(INPUT RECORDS):
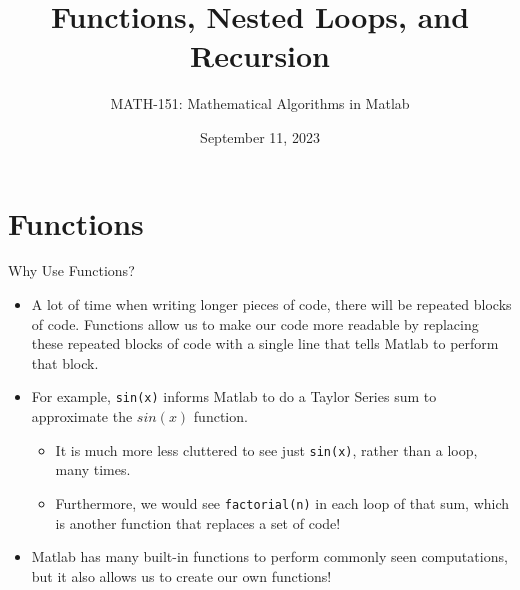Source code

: {}\documentclass[letterpaper,
compress,
xcolor=x11names,
]{beamer}
\begin{document}
	\title{Functions, Nested Loops, and Recursion}
	\author{MATH-151:  Mathematical Algorithms in Matlab}
	\date[202X]{September 11, 2023}




\begin{frame}
\titlepage
\end{frame}
\section{Functions}

\begin{frame}{Why Use Functions?}
	\footnotesize
	\begin{itemize}
		\item A lot of time when writing longer pieces of code, there will be repeated blocks of code. Functions allow us to make our code more readable by replacing these repeated blocks of code with a single line that tells Matlab to perform that block.
		\item<2-> For example, \texttt{sin(x)} informs Matlab to do a Taylor Series sum to approximate the $sin(x)$ function.
		\begin{itemize}
			\item It is much more less cluttered to see just \texttt{sin(x)}, rather than a loop, many times.
			\item Furthermore, we would see \texttt{factorial(n)} in each loop of that sum, which is another function that replaces a set of code! 
		\end{itemize}
		\item<3-> Matlab has many built-in functions to perform commonly seen computations, but it also allows us to create our own functions! 
	\end{itemize}
\end{frame}

\end{document}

(EXERCISE): When you copy the lines above, drop the pictures and keep everything else exact.

(ANSWER SECTION):
Source code

: {}\documentclass[letterpaper,
compress,
xcolor=x11names,
]{beamer}
\begin{document}
	\title{Functions, Nested Loops, and Recursion}
	\author{MATH-151:  Mathematical Algorithms in Matlab}
	\date[202X]{September 11, 2023}




\begin{frame}
\titlepage
\end{frame}
\section{Functions}

\begin{frame}{Why Use Functions?}
	\footnotesize
	\begin{itemize}
		\item A lot of time when writing longer pieces of code, there will be repeated blocks of code. Functions allow us to make our code more readable by replacing these repeated blocks of code with a single line that tells Matlab to perform that block.
		\item<2-> For example, \texttt{sin(x)} informs Matlab to do a Taylor Series sum to approximate the $sin(x)$ function.
		\begin{itemize}
			\item It is much more less cluttered to see just \texttt{sin(x)}, rather than a loop, many times.
			\item Furthermore, we would see \texttt{factorial(n)} in each loop of that sum, which is another function that replaces a set of code! 
		\end{itemize}
		\item<3-> Matlab has many built-in functions to perform commonly seen computations, but it also allows us to create our own functions! 
	\end{itemize}
\end{frame}

\end{document}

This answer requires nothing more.